[Task]: Reproduce every line in the material below that holds "returns".

-=-=-

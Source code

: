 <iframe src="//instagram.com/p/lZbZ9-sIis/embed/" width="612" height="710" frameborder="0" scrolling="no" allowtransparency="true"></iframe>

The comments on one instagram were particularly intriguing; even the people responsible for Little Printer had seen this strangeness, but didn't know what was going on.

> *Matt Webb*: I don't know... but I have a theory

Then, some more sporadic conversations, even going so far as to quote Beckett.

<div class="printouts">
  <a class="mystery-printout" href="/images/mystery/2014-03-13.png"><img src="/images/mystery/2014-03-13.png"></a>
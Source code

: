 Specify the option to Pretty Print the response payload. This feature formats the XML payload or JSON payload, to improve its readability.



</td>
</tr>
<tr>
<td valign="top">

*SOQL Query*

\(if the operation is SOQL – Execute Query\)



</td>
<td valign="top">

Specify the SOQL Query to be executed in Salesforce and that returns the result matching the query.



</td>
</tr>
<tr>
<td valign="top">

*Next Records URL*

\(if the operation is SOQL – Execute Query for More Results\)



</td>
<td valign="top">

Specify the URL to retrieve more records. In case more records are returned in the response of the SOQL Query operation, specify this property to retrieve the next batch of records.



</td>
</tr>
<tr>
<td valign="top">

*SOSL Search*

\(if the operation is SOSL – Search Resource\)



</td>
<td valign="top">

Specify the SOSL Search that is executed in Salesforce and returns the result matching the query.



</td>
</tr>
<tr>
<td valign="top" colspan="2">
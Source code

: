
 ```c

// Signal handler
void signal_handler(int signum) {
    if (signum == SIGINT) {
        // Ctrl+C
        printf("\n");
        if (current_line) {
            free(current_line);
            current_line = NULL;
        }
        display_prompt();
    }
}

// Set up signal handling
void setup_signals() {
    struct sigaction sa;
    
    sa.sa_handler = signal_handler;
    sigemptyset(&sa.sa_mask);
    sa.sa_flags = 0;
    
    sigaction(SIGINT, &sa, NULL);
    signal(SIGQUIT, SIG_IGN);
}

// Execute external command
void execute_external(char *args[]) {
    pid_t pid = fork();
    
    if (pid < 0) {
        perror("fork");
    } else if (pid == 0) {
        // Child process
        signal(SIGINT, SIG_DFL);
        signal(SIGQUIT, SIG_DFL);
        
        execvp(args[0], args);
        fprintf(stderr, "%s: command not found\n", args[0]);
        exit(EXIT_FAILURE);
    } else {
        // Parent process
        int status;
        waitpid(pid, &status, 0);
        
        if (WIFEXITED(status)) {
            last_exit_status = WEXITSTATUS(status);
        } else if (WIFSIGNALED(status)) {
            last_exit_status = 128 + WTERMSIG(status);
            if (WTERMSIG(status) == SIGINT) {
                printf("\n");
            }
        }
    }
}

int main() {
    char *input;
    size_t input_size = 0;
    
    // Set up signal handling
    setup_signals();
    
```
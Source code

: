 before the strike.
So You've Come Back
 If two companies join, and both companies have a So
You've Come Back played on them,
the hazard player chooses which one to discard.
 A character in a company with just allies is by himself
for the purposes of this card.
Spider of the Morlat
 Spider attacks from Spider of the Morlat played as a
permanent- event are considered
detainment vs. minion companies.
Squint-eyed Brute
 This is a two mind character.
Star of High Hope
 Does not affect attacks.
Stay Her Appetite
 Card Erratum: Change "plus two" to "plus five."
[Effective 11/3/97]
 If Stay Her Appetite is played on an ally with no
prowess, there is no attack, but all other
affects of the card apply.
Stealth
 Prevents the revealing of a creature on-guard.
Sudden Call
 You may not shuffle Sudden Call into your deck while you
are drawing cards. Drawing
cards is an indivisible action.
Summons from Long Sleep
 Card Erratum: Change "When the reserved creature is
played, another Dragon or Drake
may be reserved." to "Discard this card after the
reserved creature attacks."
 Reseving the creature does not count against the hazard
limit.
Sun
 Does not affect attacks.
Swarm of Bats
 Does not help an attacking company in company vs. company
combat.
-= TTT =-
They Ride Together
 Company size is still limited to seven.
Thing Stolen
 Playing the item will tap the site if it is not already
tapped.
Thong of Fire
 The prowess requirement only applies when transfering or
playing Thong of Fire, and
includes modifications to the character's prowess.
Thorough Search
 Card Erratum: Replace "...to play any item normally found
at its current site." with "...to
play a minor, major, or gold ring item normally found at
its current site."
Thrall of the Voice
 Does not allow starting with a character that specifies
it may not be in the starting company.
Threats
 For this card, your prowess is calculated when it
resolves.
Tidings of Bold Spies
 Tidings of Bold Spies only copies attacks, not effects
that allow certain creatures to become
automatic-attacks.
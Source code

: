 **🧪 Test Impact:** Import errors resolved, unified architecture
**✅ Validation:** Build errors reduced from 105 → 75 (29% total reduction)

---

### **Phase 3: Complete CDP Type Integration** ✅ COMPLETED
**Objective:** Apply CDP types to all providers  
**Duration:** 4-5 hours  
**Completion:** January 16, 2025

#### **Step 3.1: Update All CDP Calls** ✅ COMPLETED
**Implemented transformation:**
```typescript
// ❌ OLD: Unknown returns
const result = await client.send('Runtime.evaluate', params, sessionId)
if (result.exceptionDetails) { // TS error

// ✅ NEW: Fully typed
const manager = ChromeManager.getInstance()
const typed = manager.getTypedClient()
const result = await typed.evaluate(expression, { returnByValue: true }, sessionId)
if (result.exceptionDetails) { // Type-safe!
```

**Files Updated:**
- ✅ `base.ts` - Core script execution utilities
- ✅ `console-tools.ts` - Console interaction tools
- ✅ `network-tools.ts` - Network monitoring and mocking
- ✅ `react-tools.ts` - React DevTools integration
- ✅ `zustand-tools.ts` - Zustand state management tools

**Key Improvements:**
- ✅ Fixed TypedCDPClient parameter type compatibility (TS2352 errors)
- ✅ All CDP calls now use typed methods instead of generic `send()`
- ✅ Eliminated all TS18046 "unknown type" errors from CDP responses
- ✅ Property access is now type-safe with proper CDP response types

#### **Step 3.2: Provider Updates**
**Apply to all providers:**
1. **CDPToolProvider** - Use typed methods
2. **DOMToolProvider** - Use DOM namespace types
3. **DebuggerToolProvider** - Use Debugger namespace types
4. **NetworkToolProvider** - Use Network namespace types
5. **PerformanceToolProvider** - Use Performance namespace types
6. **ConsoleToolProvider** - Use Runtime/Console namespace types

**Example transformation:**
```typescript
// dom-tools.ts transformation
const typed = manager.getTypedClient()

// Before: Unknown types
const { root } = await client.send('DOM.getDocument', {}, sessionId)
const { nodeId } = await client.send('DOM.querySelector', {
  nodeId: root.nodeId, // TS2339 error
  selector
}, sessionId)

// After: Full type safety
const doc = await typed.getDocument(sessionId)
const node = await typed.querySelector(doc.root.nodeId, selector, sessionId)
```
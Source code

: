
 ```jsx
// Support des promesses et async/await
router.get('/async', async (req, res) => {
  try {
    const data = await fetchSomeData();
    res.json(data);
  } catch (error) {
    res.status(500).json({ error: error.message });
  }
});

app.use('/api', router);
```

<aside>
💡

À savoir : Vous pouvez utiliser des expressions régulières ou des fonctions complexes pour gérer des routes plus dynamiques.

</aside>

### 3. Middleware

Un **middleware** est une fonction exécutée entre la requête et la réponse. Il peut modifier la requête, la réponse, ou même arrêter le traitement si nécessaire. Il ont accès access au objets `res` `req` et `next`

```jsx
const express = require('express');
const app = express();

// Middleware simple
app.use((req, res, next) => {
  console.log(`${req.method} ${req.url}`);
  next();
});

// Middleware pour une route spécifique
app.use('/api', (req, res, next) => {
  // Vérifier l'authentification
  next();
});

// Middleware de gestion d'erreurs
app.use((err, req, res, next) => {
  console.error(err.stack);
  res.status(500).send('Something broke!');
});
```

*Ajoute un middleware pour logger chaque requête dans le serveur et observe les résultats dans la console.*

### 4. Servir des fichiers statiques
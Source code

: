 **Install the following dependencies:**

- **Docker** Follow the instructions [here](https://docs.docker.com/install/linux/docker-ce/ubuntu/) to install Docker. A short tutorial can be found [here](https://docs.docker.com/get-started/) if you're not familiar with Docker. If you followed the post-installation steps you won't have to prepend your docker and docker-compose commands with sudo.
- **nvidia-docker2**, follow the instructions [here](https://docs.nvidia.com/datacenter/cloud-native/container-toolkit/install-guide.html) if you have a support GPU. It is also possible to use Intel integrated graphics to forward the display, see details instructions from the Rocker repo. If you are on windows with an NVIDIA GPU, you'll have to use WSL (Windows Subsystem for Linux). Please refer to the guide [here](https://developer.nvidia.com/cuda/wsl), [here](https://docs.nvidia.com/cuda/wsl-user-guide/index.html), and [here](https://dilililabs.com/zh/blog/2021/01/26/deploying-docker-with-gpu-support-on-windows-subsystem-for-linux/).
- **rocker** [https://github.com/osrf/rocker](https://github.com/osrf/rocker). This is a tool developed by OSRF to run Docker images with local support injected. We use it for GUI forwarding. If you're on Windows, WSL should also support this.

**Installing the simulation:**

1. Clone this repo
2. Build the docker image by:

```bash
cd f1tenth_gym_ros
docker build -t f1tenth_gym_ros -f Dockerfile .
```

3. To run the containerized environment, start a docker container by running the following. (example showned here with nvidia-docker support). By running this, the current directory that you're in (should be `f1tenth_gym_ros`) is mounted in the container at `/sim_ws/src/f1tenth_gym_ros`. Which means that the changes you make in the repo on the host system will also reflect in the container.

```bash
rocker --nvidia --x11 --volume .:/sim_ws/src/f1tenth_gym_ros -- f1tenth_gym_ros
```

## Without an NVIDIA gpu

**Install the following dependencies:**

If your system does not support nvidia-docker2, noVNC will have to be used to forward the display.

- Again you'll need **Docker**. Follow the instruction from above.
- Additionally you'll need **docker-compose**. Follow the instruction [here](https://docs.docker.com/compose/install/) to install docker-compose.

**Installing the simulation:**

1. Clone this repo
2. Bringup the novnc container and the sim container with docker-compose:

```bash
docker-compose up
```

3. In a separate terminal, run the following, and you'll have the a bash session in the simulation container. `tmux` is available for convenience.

-=-=-

[Reply]:
Specify the SOQL Query to be executed in Salesforce and that returns the result matching the query.
Specify the SOSL Search that is executed in Salesforce and returns the result matching the query.
// ❌ OLD: Unknown returns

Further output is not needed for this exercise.